Prices ending in 0 or 5 cents would stay the same; prices ending in 1 or 2 cents would be rounded down to 0; prices ending in 3 or 4 cents would be rounded up to 5; prices ending in 6 or 7 cents would be rounded down to 5; and prices ending in 8 or 9 cents would be rounded up 0. This is symmetrical.

I think eliminating the penny is a good idea. It has numerous benefits, and issues raised by its elimination are insignificant and overblown.

I often find myself either rolling up pennies and depositing them in the bank, or hoarding them so they can be used to add a few cents to a payment so that I won’t get pennies for change. In addition, vending machines, parking meters, and the like, usually do not accept pennies. The purpose of money is to facilitate trade and exchange, and the penny is not fulfilling this purpose.

In terms of value, the penny is nearly worthless. Due to inflation, the real purchasing power of any denomination of currency is declining. As it is our smallest denomination, no unit of the Canadian dollar has ever bought less than a penny.
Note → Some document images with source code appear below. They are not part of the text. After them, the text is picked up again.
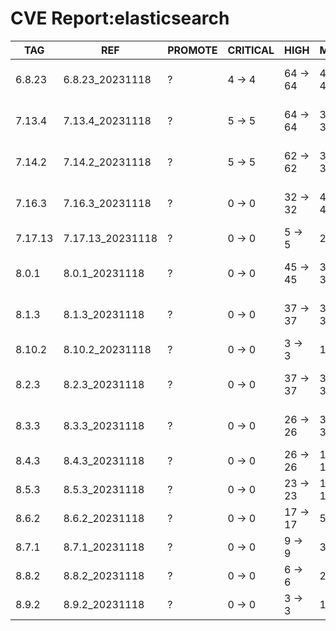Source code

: # CVE Report:elasticsearch
|   TAG   |       REF        | PROMOTE | CRITICAL |   HIGH   |   MEDIUM   |    LOW     | UNKNOWN |
|---------|------------------|---------|----------|----------|------------|------------|---------|
| 6.8.23  | 6.8.23_20231118  | ?       | 4 -> 4   | 64 -> 64 | 497 -> 497 | 553 -> 553 | 0 -> 0  |
| 7.13.4  | 7.13.4_20231118  | ?       | 5 -> 5   | 64 -> 64 | 378 -> 378 | 262 -> 262 | 0 -> 0  |
| 7.14.2  | 7.14.2_20231118  | ?       | 5 -> 5   | 62 -> 62 | 381 -> 381 | 262 -> 262 | 0 -> 0  |
| 7.16.3  | 7.16.3_20231118  | ?       | 0 -> 0   | 32 -> 32 | 423 -> 423 | 211 -> 211 | 0 -> 0  |
| 7.17.13 | 7.17.13_20231118 | ?       | 0 -> 0   | 5 -> 5   | 22 -> 22   | 27 -> 27   | 0 -> 0  |
| 8.0.1   | 8.0.1_20231118   | ?       | 0 -> 0   | 45 -> 45 | 394 -> 394 | 206 -> 206 | 0 -> 0  |
| 8.1.3   | 8.1.3_20231118   | ?       | 0 -> 0   | 37 -> 37 | 386 -> 386 | 185 -> 185 | 0 -> 0  |
| 8.10.2  | 8.10.2_20231118  | ?       | 0 -> 0   | 3 -> 3   | 13 -> 13   | 26 -> 26   | 0 -> 0  |
| 8.2.3   | 8.2.3_20231118   | ?       | 0 -> 0   | 37 -> 37 | 374 -> 374 | 171 -> 171 | 0 -> 0  |
| 8.3.3   | 8.3.3_20231118   | ?       | 0 -> 0   | 26 -> 26 | 361 -> 361 | 171 -> 171 | 0 -> 0  |
| 8.4.3   | 8.4.3_20231118   | ?       | 0 -> 0   | 26 -> 26 | 143 -> 143 | 73 -> 73   | 0 -> 0  |
| 8.5.3   | 8.5.3_20231118   | ?       | 0 -> 0   | 23 -> 23 | 122 -> 122 | 62 -> 62   | 0 -> 0  |
| 8.6.2   | 8.6.2_20231118   | ?       | 0 -> 0   | 17 -> 17 | 57 -> 57   | 58 -> 58   | 0 -> 0  |
| 8.7.1   | 8.7.1_20231118   | ?       | 0 -> 0   | 9 -> 9   | 35 -> 35   | 44 -> 44   | 0 -> 0  |
| 8.8.2   | 8.8.2_20231118   | ?       | 0 -> 0   | 6 -> 6   | 24 -> 24   | 34 -> 34   | 0 -> 0  |
| 8.9.2   | 8.9.2_20231118   | ?       | 0 -> 0   | 3 -> 3   | 17 -> 17   | 29 -> 29   | 0 -> 0  |
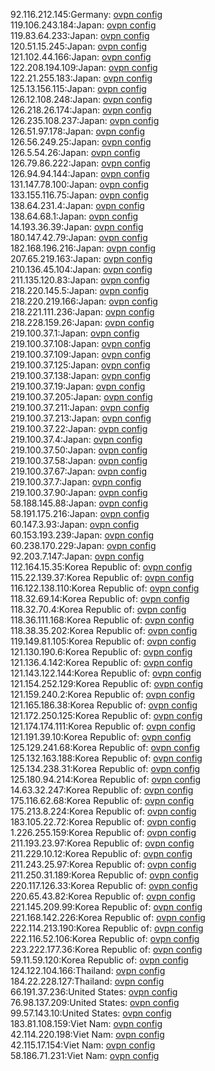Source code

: 92.116.212.145:Germany: [ovpn config](vpn/92_116_212_145.ovpn)  
119.106.243.184:Japan: [ovpn config](vpn/119_106_243_184.ovpn)  
119.83.64.233:Japan: [ovpn config](vpn/119_83_64_233.ovpn)  
120.51.15.245:Japan: [ovpn config](vpn/120_51_15_245.ovpn)  
121.102.44.166:Japan: [ovpn config](vpn/121_102_44_166.ovpn)  
122.208.194.109:Japan: [ovpn config](vpn/122_208_194_109.ovpn)  
122.21.255.183:Japan: [ovpn config](vpn/122_21_255_183.ovpn)  
125.13.156.115:Japan: [ovpn config](vpn/125_13_156_115.ovpn)  
126.12.108.248:Japan: [ovpn config](vpn/126_12_108_248.ovpn)  
126.218.26.174:Japan: [ovpn config](vpn/126_218_26_174.ovpn)  
126.235.108.237:Japan: [ovpn config](vpn/126_235_108_237.ovpn)  
126.51.97.178:Japan: [ovpn config](vpn/126_51_97_178.ovpn)  
126.56.249.25:Japan: [ovpn config](vpn/126_56_249_25.ovpn)  
126.5.54.26:Japan: [ovpn config](vpn/126_5_54_26.ovpn)  
126.79.86.222:Japan: [ovpn config](vpn/126_79_86_222.ovpn)  
126.94.94.144:Japan: [ovpn config](vpn/126_94_94_144.ovpn)  
131.147.78.100:Japan: [ovpn config](vpn/131_147_78_100.ovpn)  
133.155.116.75:Japan: [ovpn config](vpn/133_155_116_75.ovpn)  
138.64.231.4:Japan: [ovpn config](vpn/138_64_231_4.ovpn)  
138.64.68.1:Japan: [ovpn config](vpn/138_64_68_1.ovpn)  
14.193.36.39:Japan: [ovpn config](vpn/14_193_36_39.ovpn)  
180.147.42.79:Japan: [ovpn config](vpn/180_147_42_79.ovpn)  
182.168.196.216:Japan: [ovpn config](vpn/182_168_196_216.ovpn)  
207.65.219.163:Japan: [ovpn config](vpn/207_65_219_163.ovpn)  
210.136.45.104:Japan: [ovpn config](vpn/210_136_45_104.ovpn)  
211.135.120.83:Japan: [ovpn config](vpn/211_135_120_83.ovpn)  
218.220.145.5:Japan: [ovpn config](vpn/218_220_145_5.ovpn)  
218.220.219.166:Japan: [ovpn config](vpn/218_220_219_166.ovpn)  
218.221.111.236:Japan: [ovpn config](vpn/218_221_111_236.ovpn)  
218.228.159.26:Japan: [ovpn config](vpn/218_228_159_26.ovpn)  
219.100.37.1:Japan: [ovpn config](vpn/219_100_37_1.ovpn)  
219.100.37.108:Japan: [ovpn config](vpn/219_100_37_108.ovpn)  
219.100.37.109:Japan: [ovpn config](vpn/219_100_37_109.ovpn)  
219.100.37.125:Japan: [ovpn config](vpn/219_100_37_125.ovpn)  
219.100.37.138:Japan: [ovpn config](vpn/219_100_37_138.ovpn)  
219.100.37.19:Japan: [ovpn config](vpn/219_100_37_19.ovpn)  
219.100.37.205:Japan: [ovpn config](vpn/219_100_37_205.ovpn)  
219.100.37.211:Japan: [ovpn config](vpn/219_100_37_211.ovpn)  
219.100.37.213:Japan: [ovpn config](vpn/219_100_37_213.ovpn)  
219.100.37.22:Japan: [ovpn config](vpn/219_100_37_22.ovpn)  
219.100.37.4:Japan: [ovpn config](vpn/219_100_37_4.ovpn)  
219.100.37.50:Japan: [ovpn config](vpn/219_100_37_50.ovpn)  
219.100.37.58:Japan: [ovpn config](vpn/219_100_37_58.ovpn)  
219.100.37.67:Japan: [ovpn config](vpn/219_100_37_67.ovpn)  
219.100.37.7:Japan: [ovpn config](vpn/219_100_37_7.ovpn)  
219.100.37.90:Japan: [ovpn config](vpn/219_100_37_90.ovpn)  
58.188.145.88:Japan: [ovpn config](vpn/58_188_145_88.ovpn)  
58.191.175.216:Japan: [ovpn config](vpn/58_191_175_216.ovpn)  
60.147.3.93:Japan: [ovpn config](vpn/60_147_3_93.ovpn)  
60.153.193.239:Japan: [ovpn config](vpn/60_153_193_239.ovpn)  
60.238.170.229:Japan: [ovpn config](vpn/60_238_170_229.ovpn)  
92.203.7.147:Japan: [ovpn config](vpn/92_203_7_147.ovpn)  
112.164.15.35:Korea Republic of: [ovpn config](vpn/112_164_15_35.ovpn)  
115.22.139.37:Korea Republic of: [ovpn config](vpn/115_22_139_37.ovpn)  
116.122.138.110:Korea Republic of: [ovpn config](vpn/116_122_138_110.ovpn)  
118.32.69.14:Korea Republic of: [ovpn config](vpn/118_32_69_14.ovpn)  
118.32.70.4:Korea Republic of: [ovpn config](vpn/118_32_70_4.ovpn)  
118.36.111.168:Korea Republic of: [ovpn config](vpn/118_36_111_168.ovpn)  
118.38.35.202:Korea Republic of: [ovpn config](vpn/118_38_35_202.ovpn)  
119.149.81.105:Korea Republic of: [ovpn config](vpn/119_149_81_105.ovpn)  
121.130.190.6:Korea Republic of: [ovpn config](vpn/121_130_190_6.ovpn)  
121.136.4.142:Korea Republic of: [ovpn config](vpn/121_136_4_142.ovpn)  
121.143.122.144:Korea Republic of: [ovpn config](vpn/121_143_122_144.ovpn)  
121.154.252.129:Korea Republic of: [ovpn config](vpn/121_154_252_129.ovpn)  
121.159.240.2:Korea Republic of: [ovpn config](vpn/121_159_240_2.ovpn)  
121.165.186.38:Korea Republic of: [ovpn config](vpn/121_165_186_38.ovpn)  
121.172.250.125:Korea Republic of: [ovpn config](vpn/121_172_250_125.ovpn)  
121.174.174.111:Korea Republic of: [ovpn config](vpn/121_174_174_111.ovpn)  
121.191.39.10:Korea Republic of: [ovpn config](vpn/121_191_39_10.ovpn)  
125.129.241.68:Korea Republic of: [ovpn config](vpn/125_129_241_68.ovpn)  
125.132.163.188:Korea Republic of: [ovpn config](vpn/125_132_163_188.ovpn)  
125.134.238.31:Korea Republic of: [ovpn config](vpn/125_134_238_31.ovpn)  
125.180.94.214:Korea Republic of: [ovpn config](vpn/125_180_94_214.ovpn)  
14.63.32.247:Korea Republic of: [ovpn config](vpn/14_63_32_247.ovpn)  
175.116.62.68:Korea Republic of: [ovpn config](vpn/175_116_62_68.ovpn)  
175.213.8.224:Korea Republic of: [ovpn config](vpn/175_213_8_224.ovpn)  
183.105.22.72:Korea Republic of: [ovpn config](vpn/183_105_22_72.ovpn)  
1.226.255.159:Korea Republic of: [ovpn config](vpn/1_226_255_159.ovpn)  
211.193.23.97:Korea Republic of: [ovpn config](vpn/211_193_23_97.ovpn)  
211.229.10.12:Korea Republic of: [ovpn config](vpn/211_229_10_12.ovpn)  
211.243.25.97:Korea Republic of: [ovpn config](vpn/211_243_25_97.ovpn)  
211.250.31.189:Korea Republic of: [ovpn config](vpn/211_250_31_189.ovpn)  
220.117.126.33:Korea Republic of: [ovpn config](vpn/220_117_126_33.ovpn)  
220.65.43.82:Korea Republic of: [ovpn config](vpn/220_65_43_82.ovpn)  
221.145.209.99:Korea Republic of: [ovpn config](vpn/221_145_209_99.ovpn)  
221.168.142.226:Korea Republic of: [ovpn config](vpn/221_168_142_226.ovpn)  
222.114.213.190:Korea Republic of: [ovpn config](vpn/222_114_213_190.ovpn)  
222.116.52.106:Korea Republic of: [ovpn config](vpn/222_116_52_106.ovpn)  
223.222.177.36:Korea Republic of: [ovpn config](vpn/223_222_177_36.ovpn)  
59.11.59.120:Korea Republic of: [ovpn config](vpn/59_11_59_120.ovpn)  
124.122.104.166:Thailand: [ovpn config](vpn/124_122_104_166.ovpn)  
184.22.228.127:Thailand: [ovpn config](vpn/184_22_228_127.ovpn)  
66.191.37.236:United States: [ovpn config](vpn/66_191_37_236.ovpn)  
76.98.137.209:United States: [ovpn config](vpn/76_98_137_209.ovpn)  
99.57.143.10:United States: [ovpn config](vpn/99_57_143_10.ovpn)  
183.81.108.159:Viet Nam: [ovpn config](vpn/183_81_108_159.ovpn)  
42.114.220.198:Viet Nam: [ovpn config](vpn/42_114_220_198.ovpn)  
42.115.17.154:Viet Nam: [ovpn config](vpn/42_115_17_154.ovpn)  
58.186.71.231:Viet Nam: [ovpn config](vpn/58_186_71_231.ovpn)  
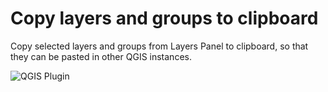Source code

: # Copy layers and groups to clipboard
Copy selected layers and groups from Layers Panel to clipboard, so that they can be pasted in other QGIS instances.

![QGIS Plugin][1]

[1]: http://downloads.tuxfamily.org/tuxgis/geoblogs/dos-plugins-para-qgis/copylayersandgroupstoclipboard__.gif
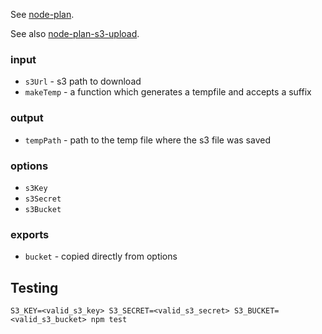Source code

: See [node-plan](https://github.com/superjoe30/node-plan).

See also [node-plan-s3-upload](https://github.com/superjoe30/node-plan-s3-upload).

### input

  * `s3Url` - s3 path to download
  * `makeTemp` - a function which generates a tempfile and accepts a suffix

### output

  * `tempPath` - path to the temp file where the s3 file was saved

### options

  * `s3Key`
  * `s3Secret`
  * `s3Bucket`

### exports

  * `bucket` - copied directly from options

## Testing

`S3_KEY=<valid_s3_key> S3_SECRET=<valid_s3_secret> S3_BUCKET=<valid_s3_bucket> npm test`
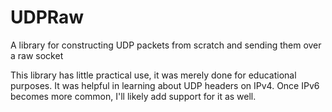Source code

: UDPRaw
======

A library for constructing UDP packets from scratch and sending them over a raw socket

This library has little practical use, it was merely done for educational purposes. It was helpful in learning about UDP headers on IPv4. Once IPv6 becomes more common, I'll likely add support for it as well.
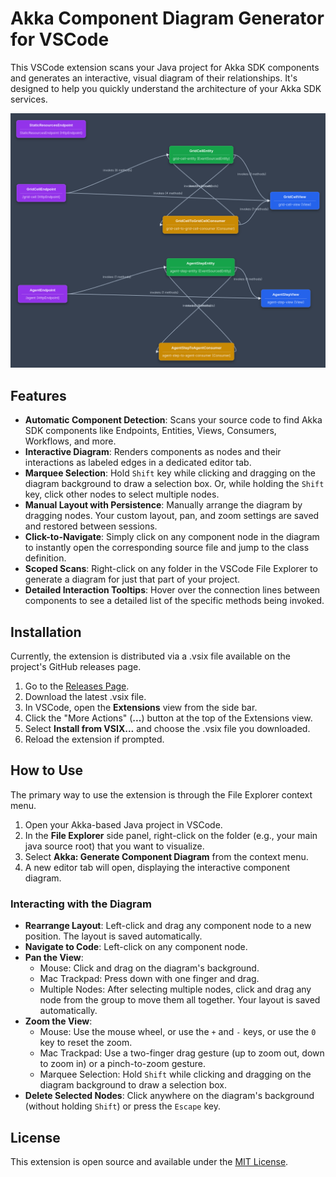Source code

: # **Akka Component Diagram Generator for VSCode**

This VSCode extension scans your Java project for Akka SDK components and generates an interactive, visual diagram of their relationships. It's designed to help you quickly understand the architecture of your Akka SDK services.

![diagram](example-component-diagram.png)

## **Features**

* **Automatic Component Detection**: Scans your source code to find Akka SDK components like Endpoints, Entities, Views, Consumers, Workflows, and more.
* **Interactive Diagram**: Renders components as nodes and their interactions as labeled edges in a dedicated editor tab.
* **Marquee Selection**: Hold `Shift` key while clicking and dragging on the diagram background to draw a selection box. Or, while holding the `Shift` key, click other nodes to select multiple nodes.
* **Manual Layout with Persistence**: Manually arrange the diagram by dragging nodes. Your custom layout, pan, and zoom settings are saved and restored between sessions.
* **Click-to-Navigate**: Simply click on any component node in the diagram to instantly open the corresponding source file and jump to the class definition.
* **Scoped Scans**: Right-click on any folder in the VSCode File Explorer to generate a diagram for just that part of your project.
* **Detailed Interaction Tooltips**: Hover over the connection lines between components to see a detailed list of the specific methods being invoked.

## **Installation**

Currently, the extension is distributed via a .vsix file available on the project's GitHub releases page.

1. Go to the [Releases Page](https://github.com/mckeeh3/akka-component-diagram-vscode-extension/releases).
2. Download the latest .vsix file.
3. In VSCode, open the **Extensions** view from the side bar.
4. Click the "More Actions" (**...**) button at the top of the Extensions view.
5. Select **Install from VSIX...** and choose the .vsix file you downloaded.
6. Reload the extension if prompted.

## **How to Use**

The primary way to use the extension is through the File Explorer context menu.

1. Open your Akka-based Java project in VSCode.
2. In the **File Explorer** side panel, right-click on the folder (e.g., your main java source root) that you want to visualize.
3. Select **Akka: Generate Component Diagram** from the context menu.
4. A new editor tab will open, displaying the interactive component diagram.

### **Interacting with the Diagram**

* **Rearrange Layout**: Left-click and drag any component node to a new position. The layout is saved automatically.
* **Navigate to Code**: Left-click on any component node.
* **Pan the View**:
  * Mouse: Click and drag on the diagram's background.
  * Mac Trackpad: Press down with one finger and drag.
  * Multiple Nodes: After selecting multiple nodes, click and drag any node from the group to move them all together. Your layout is saved automatically.
* **Zoom the View**:
  * Mouse: Use the mouse wheel, or use the `+` and `-` keys, or use the `0` key to reset the zoom.
  * Mac Trackpad: Use a two-finger drag gesture (up to zoom out, down to zoom in) or a pinch-to-zoom gesture.
  * Marquee Selection: Hold `Shift` while clicking and dragging on the diagram background to draw a selection box.
* **Delete Selected Nodes**: Click anywhere on the diagram's background (without holding `Shift`) or press the `Escape` key.

## **License**

This extension is open source and available under the [MIT License](http://docs.google.com/LICENSE.md).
Seigniorage is the “profit” made when the face value of currency exceeds the value of materials and costs invoked to make it. Pennies are expensive and have negative seigniorage. It costs 1.5 cents to make a penny (cite). It has been argued that once distribution costs are included, it costs 5 cents to make a penny (cite). Clearly, the mint is losing money by making it.

Even though many prices end in 99 cents, and without thinking about it much, poor would seem to lose due to widespread rounding up. This is not the case. A study found that consumers would actually have a small gain 1/20 of a cent per transaction (cite). In addition, the reason prices end in 99 cents is to exploit the psychological perception that a price of (say) $19.99 is in the $19 range, rather than the $20 range. The best way to maintain that psychological perception would be to end prices in 95 cents (making our example $19.95). Hence, in this sense the gains for consumers would be larger.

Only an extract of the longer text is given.